Brandon Knight is also a point guard and, at times, John Calipari wants him to do what point guards do, like pass, and get the team into its offense, and lead, and distribute, and get things going.

But, boy, Brandon Knight sure can shoot.

So sometimes, matters can fall out of balance. The loss to Georgia a week ago was one of those times. Knight scored just 10 points, which would have been all right had he done a better job of doing what point guards are supposed to traditionally do.

Instead, afterward, Calipari said, "Brandon was awful."

To be fair, Knight was far from the only Cat that Calipari did not believe played well, but later, when we the media relayed Calipari's comments to Knight, there was a slight bit of surprise in the Floridian's eyes, before yes, he agreed.

"I feel like I didn't play as well as I could have," Knight conceded.

It's a tough balancing act, one I'm not sure we fully appreciate. Kentucky's 82-44 drubbing of LSU on Saturday seemed to point that out.

Knight made the game's first two baskets, a pair of three-pointers. He scored 13 points in the first half, on the way to a team-high 19. He made seven of 14 shots, including five of seven from three-point land.

"He set the tone offensively," said assistant coach John Robic, who subbed for Calipari in the post-game news conference.

But that wasn't the first thing Robic mentioned with regard to Knight.

"Brandon is making better decisions," said Robic.

First of all, Knight's a freshman. He's an extremely bright freshman. You don't have to know his grades — perfect 4.0 first semester — to know that; you can tell that from talking to him. But he's still a freshman, a freshman with a lot of responsibility.

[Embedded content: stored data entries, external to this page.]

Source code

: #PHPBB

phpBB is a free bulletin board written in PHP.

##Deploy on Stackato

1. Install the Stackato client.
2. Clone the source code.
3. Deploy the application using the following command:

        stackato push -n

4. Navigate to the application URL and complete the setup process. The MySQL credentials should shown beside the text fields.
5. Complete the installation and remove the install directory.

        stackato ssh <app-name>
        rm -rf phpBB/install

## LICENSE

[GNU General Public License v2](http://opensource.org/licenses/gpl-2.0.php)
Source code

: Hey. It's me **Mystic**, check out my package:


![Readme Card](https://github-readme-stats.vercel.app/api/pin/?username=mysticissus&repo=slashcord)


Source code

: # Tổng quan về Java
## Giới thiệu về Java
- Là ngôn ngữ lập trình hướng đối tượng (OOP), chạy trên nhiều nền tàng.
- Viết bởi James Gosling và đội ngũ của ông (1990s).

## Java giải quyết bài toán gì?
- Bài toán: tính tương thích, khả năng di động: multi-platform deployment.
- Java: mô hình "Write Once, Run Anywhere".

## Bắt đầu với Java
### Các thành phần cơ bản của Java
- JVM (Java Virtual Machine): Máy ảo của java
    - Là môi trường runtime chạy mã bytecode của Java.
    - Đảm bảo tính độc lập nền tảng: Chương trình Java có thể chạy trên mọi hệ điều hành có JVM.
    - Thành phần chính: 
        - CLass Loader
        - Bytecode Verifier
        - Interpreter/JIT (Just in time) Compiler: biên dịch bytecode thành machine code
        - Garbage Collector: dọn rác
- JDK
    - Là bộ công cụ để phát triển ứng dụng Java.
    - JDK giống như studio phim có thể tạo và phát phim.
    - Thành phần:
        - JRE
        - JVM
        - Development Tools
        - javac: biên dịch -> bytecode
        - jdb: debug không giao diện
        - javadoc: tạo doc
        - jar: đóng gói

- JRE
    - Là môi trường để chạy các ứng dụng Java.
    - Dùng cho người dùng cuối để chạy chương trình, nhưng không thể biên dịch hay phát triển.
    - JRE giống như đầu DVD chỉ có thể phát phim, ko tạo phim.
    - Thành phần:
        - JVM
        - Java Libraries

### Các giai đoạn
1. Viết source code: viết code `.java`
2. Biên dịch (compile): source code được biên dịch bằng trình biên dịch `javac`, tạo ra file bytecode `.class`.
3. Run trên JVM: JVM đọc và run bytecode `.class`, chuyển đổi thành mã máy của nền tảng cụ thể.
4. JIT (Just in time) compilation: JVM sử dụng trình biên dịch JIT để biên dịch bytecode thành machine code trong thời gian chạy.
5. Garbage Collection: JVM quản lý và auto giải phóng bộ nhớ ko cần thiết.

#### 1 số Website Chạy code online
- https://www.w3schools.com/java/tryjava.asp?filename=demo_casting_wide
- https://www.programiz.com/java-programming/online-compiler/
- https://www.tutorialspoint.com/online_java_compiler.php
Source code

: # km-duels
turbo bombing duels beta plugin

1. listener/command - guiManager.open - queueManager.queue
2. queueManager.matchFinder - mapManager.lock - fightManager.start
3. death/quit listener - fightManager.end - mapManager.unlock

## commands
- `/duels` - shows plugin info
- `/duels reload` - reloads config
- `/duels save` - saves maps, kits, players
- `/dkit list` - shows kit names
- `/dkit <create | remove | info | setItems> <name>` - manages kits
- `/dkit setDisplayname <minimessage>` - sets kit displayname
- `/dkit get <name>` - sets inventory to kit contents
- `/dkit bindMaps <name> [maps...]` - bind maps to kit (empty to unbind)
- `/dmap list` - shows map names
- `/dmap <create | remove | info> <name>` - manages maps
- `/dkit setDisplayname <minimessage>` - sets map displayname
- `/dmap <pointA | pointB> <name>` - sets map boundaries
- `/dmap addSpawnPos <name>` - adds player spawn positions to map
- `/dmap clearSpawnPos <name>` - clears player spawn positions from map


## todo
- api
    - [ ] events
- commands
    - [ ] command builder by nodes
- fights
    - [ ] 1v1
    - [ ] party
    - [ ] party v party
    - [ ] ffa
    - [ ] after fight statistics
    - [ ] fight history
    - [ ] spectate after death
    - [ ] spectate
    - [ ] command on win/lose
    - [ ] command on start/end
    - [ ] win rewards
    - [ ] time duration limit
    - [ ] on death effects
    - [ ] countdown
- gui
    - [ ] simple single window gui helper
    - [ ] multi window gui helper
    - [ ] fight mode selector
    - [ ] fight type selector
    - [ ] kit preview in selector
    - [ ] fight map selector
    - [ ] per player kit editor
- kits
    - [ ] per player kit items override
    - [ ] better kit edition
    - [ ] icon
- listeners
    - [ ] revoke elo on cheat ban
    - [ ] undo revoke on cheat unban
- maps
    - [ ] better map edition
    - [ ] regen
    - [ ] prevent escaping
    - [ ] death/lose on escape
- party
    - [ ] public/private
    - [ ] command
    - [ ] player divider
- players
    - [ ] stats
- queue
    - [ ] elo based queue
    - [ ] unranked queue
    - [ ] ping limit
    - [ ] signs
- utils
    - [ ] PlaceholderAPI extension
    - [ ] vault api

A year ago, John Wall scored points, but did so in a less-traditional way. He scored his points in the paint with his quickness and at the foul line with his ability to draw fouls. He got points in transition. Wall wasn't a shooter. He was a scorer. But his team didn't need for him to get points, not all the time, not with DeMarcus Cousins and Patrick Patterson and Eric Bledsoe on the roster.

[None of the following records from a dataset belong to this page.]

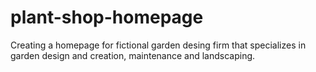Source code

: # plant-shop-homepage
Creating a homepage for fictional garden desing firm that specializes in garden design and creation, maintenance and landscaping. 

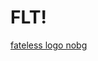 # FLT!
[fateless logo nobg](https://github.com/user-attachments/assets/476c6c39-7992-41a1-acbe-7ee9b1f4a65b)
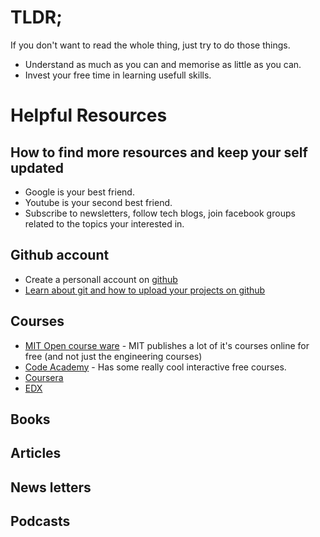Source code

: # TLDR;
If you don't want to read the whole thing, just try to do those things.

- Understand as much as you can and memorise as little as you can.
- Invest your free time in learning usefull skills.

# Helpful Resources

## How to find more resources and keep your self updated
- Google is your best friend.
- Youtube is your second best friend.
- Subscribe to newsletters, follow tech blogs, join facebook groups related to the topics your interested in.

## Github account
- Create a personall account on [github](https://github.com/)
- [Learn about git and how to upload your projects on github](https://www.codecademy.com/learn/learn-git)

## Courses
- [MIT Open course ware](https://ocw.mit.edu/index.htm) - MIT publishes a lot of it's courses online for free (and not just the engineering courses)
- [Code Academy](https://www.codecademy.com/) - Has some really cool interactive free courses.
- [Coursera](https://www.coursera.org/)
- [EDX](https://www.edx.org/)

## Books
## Articles
## News letters
## Podcasts

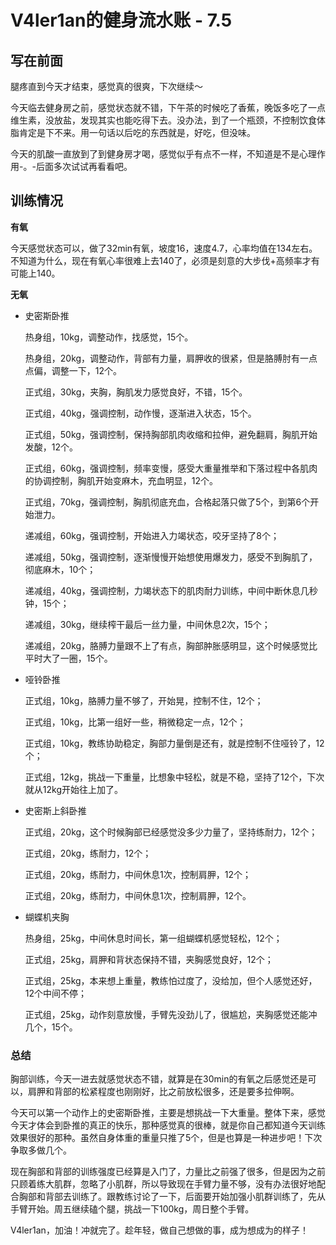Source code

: # V4ler1an的健身流水账 - 7.5

## 写在前面

腿疼直到今天才结束，感觉真的很爽，下次继续～

今天临去健身房之前，感觉状态就不错，下午茶的时候吃了香蕉，晚饭多吃了一点维生素，没放盐，发现其实也能吃得下去。没办法，到了一个瓶颈，不控制饮食体脂肯定是下不来。用一句话以后吃的东西就是，好吃，但没味。

今天的肌酸一直放到了到健身房才喝，感觉似乎有点不一样，不知道是不是心理作用-。-后面多次试试再看看吧。

## 训练情况

**有氧**

今天感觉状态可以，做了32min有氧，坡度16，速度4.7，心率均值在134左右。不知道为什么，现在有氧心率很难上去140了，必须是刻意的大步伐+高频率才有可能上140。

**无氧**

- 史密斯卧推

  热身组，10kg，调整动作，找感觉，15个。

  热身组，20kg，调整动作，背部有力量，肩胛收的很紧，但是胳膊肘有一点点偏，调整一下，12个。

  正式组，30kg，夹胸，胸肌发力感觉良好，不错，15个。

  正式组，40kg，强调控制，动作慢，逐渐进入状态，15个。

  正式组，50kg，强调控制，保持胸部肌肉收缩和拉伸，避免翻肩，胸肌开始发酸，12个。

  正式组，60kg，强调控制，频率变慢，感受大重量推举和下落过程中各肌肉的协调控制，胸肌开始变麻木，充血明显，12个。

  正式组，70kg，强调控制，胸肌彻底充血，合格起落只做了5个，到第6个开始泄力。

  递减组，60kg，强调控制，开始进入力竭状态，咬牙坚持了8个；

  递减组，50kg，强调控制，逐渐慢慢开始想使用爆发力，感受不到胸肌了，彻底麻木，10个；

  递减组，40kg，强调控制，力竭状态下的肌肉耐力训练，中间中断休息几秒钟，15个；

  递减组，30kg，继续榨干最后一丝力量，中间休息2次，15个；

  递减组，20kg，胳膊力量跟不上了有点，胸部肿胀感明显，这个时候感觉比平时大了一圈，15个。

- 哑铃卧推

  正式组，10kg，胳膊力量不够了，开始晃，控制不住，12个；

  正式组，10kg，比第一组好一些，稍微稳定一点，12个；

  正式组，10kg，教练协助稳定，胸部力量倒是还有，就是控制不住哑铃了，12个；

  正式组，12kg，挑战一下重量，比想象中轻松，就是不稳，坚持了12个，下次就从12kg开始往上加了。

- 史密斯上斜卧推

  正式组，20kg，这个时候胸部已经感觉没多少力量了，坚持练耐力，12个；

  正式组，20kg，练耐力，12个；

  正式组，20kg，练耐力，中间休息1次，控制肩胛，12个；

  正式组，20kg，练耐力，中间休息1次，控制肩胛，12个。

- 蝴蝶机夹胸
  
    热身组，25kg，中间休息时间长，第一组蝴蝶机感觉轻松，12个；

  正式组，25kg，肩胛和背状态保持不错，夹胸感觉良好，12个；
  
  正式组，25kg，本来想上重量，教练怕过度了，没给加，但个人感觉还好，12个中间不停；
  
  正式组，25kg，动作刻意放慢，手臂先没劲儿了，很尴尬，夹胸感觉还能冲几个，15个。

### 总结

胸部训练，今天一进去就感觉状态不错，就算是在30min的有氧之后感觉还是可以，肩胛和背部的松紧程度也刚刚好，比之前放松很多，还是要多拉伸啊。

今天可以第一个动作上的史密斯卧推，主要是想挑战一下大重量。整体下来，感觉今天才体会到卧推的真正的快乐，那种感觉真的很棒，就是你自己都知道今天训练效果很好的那种。虽然自身体重的重量只推了5个，但是也算是一种进步吧！下次争取多做几个。

现在胸部和背部的训练强度已经算是入门了，力量比之前强了很多，但是因为之前只顾着练大肌群，忽略了小肌群，所以导致现在手臂力量不够，没有办法很好地配合胸部和背部去训练了。跟教练讨论了一下，后面要开始加强小肌群训练了，先从手臂开始。周五继续磕个腿，挑战一下100kg，周日整个手臂。

V4ler1an，加油！冲就完了。趁年轻，做自己想做的事，成为想成为的样子！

"Last year," said LSU Coach Trent Johnson on Saturday, "that team could punish you in the post. This team has four guys who can step out."

Knight is one of the four. And at times, more times than last year's team needed Wall, this team needs Knight to step out and score. It needs him to be a score-first point guard. Yet, at the very same time, it needs him be a get-everyone-involved point guard. Be both.

"And that's hard, now," Calipari said.

The loss in Athens was a perfect example. Knight played all 40 minutes, committed just one turnover. He scored just 10 points, but that wasn't what Calipari was unhappy about. The coach thought the freshman failed to get the offense going, failed to lead his team where it needs it most, on the road.

Saturday, admittedly against lesser competition, that wasn't a problem. Knight scored. But he also led.

"He had a couple of lapses today, but that's going to happen," Robic said. "He's leading the team. He's being more vocal. And I think that's true with any freshman point guard, especially the freshman point guards we've had in the past. The thing that separates him is that he can knock down shots."

What did Knight work on after the Georgia loss?

"Just sure I'm making the right passes," he said. "Like I said, just trying to run the team. That's the main thing, trying to control the game, and run the team. And put our team in good sets, and control the game. The main thing is that starts in practice."

Not coincidentally, Robic said UK had practiced really well the past three or four days.

"I think," Knight said, "that's us starting to jell."